4 Questions: Molly Thomas
This week we’re joined by Molly Thomas, who graduated from York 2 years ago, having specialized in Devised Theatre and Playwriting/New Play Dramaturgy. She tells us about the impact of her work at York, and how it helps her in day-to-day work as an historical interpreter.
This article is another in our series 50 Years of Disruption, in celebration of the Department of Theatre’s 50th Anniversary. In it, we’ll ask each participant four questions about themselves and their time at York.
1. Who are you?
My name is Molly Thomas. I graduated from York in 2016 with a B.A. in Theatre. I specialized in Dramaturgy and Devised Theatre, and since graduating have worked as a freelance dramaturge, a researcher, and a farm hand. Currently, I am an historical interpreter at a Provincial Historic Site in Alberta.

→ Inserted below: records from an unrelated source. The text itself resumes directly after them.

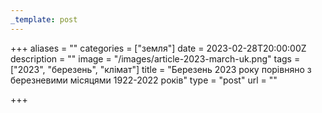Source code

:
 ```yaml
---
_template: post
---
```



+++
aliases = ""
categories = ["земля"]
date = 2023-02-28T20:00:00Z
description = ""
image = "/images/article-2023-march-uk.png"
tags = ["2023", "березень", "клiмат"]
title = "Березень 2023 року порівняно з березневими місяцями 1922-2022 рокiв"
type = "post"
url = ""

+++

2. What was your favourite moment during your time in the Theatre Department, and why?
My favourite moment in the theatre department was working as a research assistant for Dr. Marlis Schweitzer on her project, Ambassadors of Empire.
When I first came to York, I didn’t think “academia” was my scene. It seemed remote and exclusive. But Marlis had a different perspective. She showed me that academia could be down to earth, and that many of the hallmarks of a great artist—curiosity, discipline, critical thinking—are also what make a great scholar. That motivated me.
In the two years I worked on Ambassadors of Empire, I had opportunities to attend CATR conferences, stage a reading of a long-lost farce, and write content for our project website. I even developed a knack for deciphering 19th century handwriting. But most of all, what I gained from the experience was the knowledge that I’d contributed to something bigger than myself. And that gave me confidence moving forward.
3. What comment, quotation, statement, or action that a professor—or classmate—offered had the greatest impact on you?
This is perhaps a simple answer but, “Why here? Why now?” Judith Rudakoff used this phrase regularly. On a macro scale, it’s useful for getting to the heart of a project. For figuring out, why is this important? What purpose does it serve? On the micro scale, it can help clarify details. I find I use this phrase in many areas of my life, and though it can be frustrating to answer sometimes, I think it ultimately makes the things I do more meaningful. Plus, it’s easy to remember.
4. Is there a way you incorporate a particular aspect of your theatre training in your current work?
One of the most useful things I learned in my theatre training was how to create entertainment value for audiences. At the historic site where I work, we run guided tours, children’s programs, and other special events for the public. Our aim is to teach Alberta’s history. Not everyone finds that inherently interesting, so I spend a lot of time collaborating with my co-workers to make our programs fun, engaging and relevant—on a budget. Devised Theatre taught me how to do that.